Antes de partires disseste que não sabias o que ia ser das tuas filhas, contou-nos uma senhora que ouviu as tuas últimas palavras. Obrigada pai, obrigada. É tão bom no meio de tudo isto saber que não te esqueceste de nós. Estamos vivas, pai, e não te preocupes agora, descansa em paz, que estamos bem. A viver para ti, e por ti, para te orgulhar.
Protege-me sempre, pai, mesmo quando os anos passarem. Nunca te esqueças do quanto te amo e da quantidade de vezes que olho para o céu sempre que saio de casa à noite e o afinco com que procuro a maior estrela. Onde quer que estejas, espero que estejas a ler esta carta e a lembrar-te das coisas boas que eu e a mana e a mãe te demos, e das férias, e das prendas, e das brincadeiras.
Este ano eu e a Carolina não te vamos fazer nenhum teatro, nem uma dança ou uma música como era habitual, mas vamos tentar estar bem, porque a mãe disse que essa era a melhor prenda que te podíamos dar neste dia tão especial. Sei que já não estavas há muitos anos com os teus pais no teu aniversário, e que isso também te magoava muito, por isso olha, pai, aproveita. Dá um beijinho muito grande aos avós, e a todos aqueles que partiram e que eram teus amigos ou da nossa família. Não sei como é aí no Céu, e se vais celebrar o teu aniversário, mas nós aqui vamos.
Muitos parabéns, papá. Amo-te muito, nunca te vamos esquecer, nem vamos esquecer este dia que sempre foi tão bom. Um beijinho do tamanho do Mundo e obrigada pelos melhores anos da minha vida. Vou continuar a escrever-te e a pôr coisas no blog como sempre mandaste. Amamos-te muito! Foste um ser humano incrível, como poucos existiram. Aquilo que nos deixaste a nível material em nada se compara ao tesouro que escondeste em cada um dos nossos corações e que jamais poderemos agradecer. Espero continuar a orgulhar-te e a ser motivo daquele teu olhar emocionado que via sempre que fazia alguma coisa bem, por mais pequena que fosse.

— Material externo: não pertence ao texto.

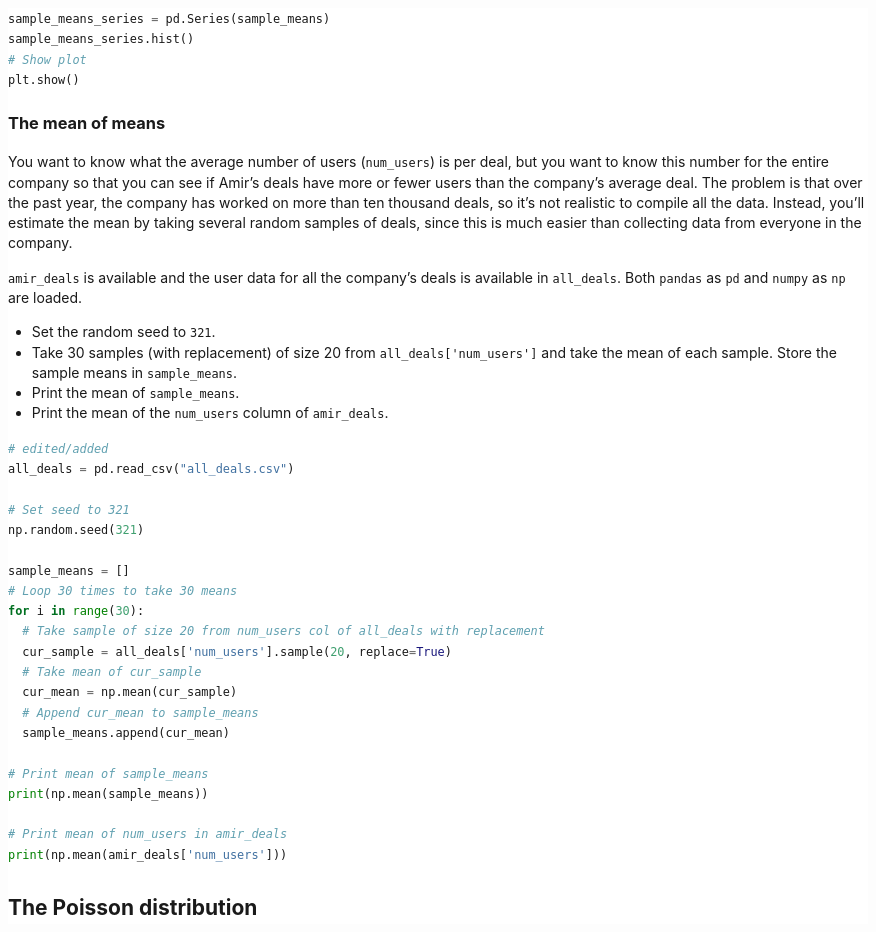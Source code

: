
 ``` python
sample_means_series = pd.Series(sample_means)
sample_means_series.hist()
# Show plot
plt.show()
```

### The mean of means

You want to know what the average number of users (`num_users`) is per
deal, but you want to know this number for the entire company so that
you can see if Amir’s deals have more or fewer users than the company’s
average deal. The problem is that over the past year, the company has
worked on more than ten thousand deals, so it’s not realistic to compile
all the data. Instead, you’ll estimate the mean by taking several random
samples of deals, since this is much easier than collecting data from
everyone in the company.

`amir_deals` is available and the user data for all the company’s deals
is available in `all_deals`. Both `pandas` as `pd` and `numpy` as `np`
are loaded.

- Set the random seed to `321`.
- Take 30 samples (with replacement) of size 20 from
  `all_deals['num_users']` and take the mean of each sample. Store the
  sample means in `sample_means`.
- Print the mean of `sample_means`.
- Print the mean of the `num_users` column of `amir_deals`.

``` python
# edited/added
all_deals = pd.read_csv("all_deals.csv")

# Set seed to 321
np.random.seed(321)

sample_means = []
# Loop 30 times to take 30 means
for i in range(30):
  # Take sample of size 20 from num_users col of all_deals with replacement
  cur_sample = all_deals['num_users'].sample(20, replace=True)
  # Take mean of cur_sample
  cur_mean = np.mean(cur_sample)
  # Append cur_mean to sample_means
  sample_means.append(cur_mean)

# Print mean of sample_means
print(np.mean(sample_means))

# Print mean of num_users in amir_deals
print(np.mean(amir_deals['num_users']))
```

## The Poisson distribution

Por detrás da tua voz, voz que nunca esquecerei, que tantos diziam ser assustadora de tão grossa, estava e sempre estará um homem com o maior H do Mundo, porque nunca conheci ninguém com um coração tão puro, tão fácil de perdoar. 
Dizem que Deus leva primeiro os melhores para junto de si. Tenho a certeza de que te escolheu porque também ele reconheceu como eras bom. Para nós foi injusto, e dói muito, mas se calhar aí é um lugar tão bom, tão calmo. Descansa em paz, pai. Descansa em paz porque se há alguém que merece tranquilidade e sossego esse alguém és tu, que tanto em vida fizeste pelos outros.
O Kiko ainda é vivo, e desde que partiste sempre que alguém se aproxima de nossa casa não pára de ladrar como se fosse um cão enorme. Ensinaste-o bem. Obrigada por tudo, tem um dia muito feliz, meu querido pai.
O amor que sinto por ti é inexplicável e nunca desaparecerá. Por mais anos que passem nunca, mas mesmo nunca, duvides disso. Serei sempre a tua menina.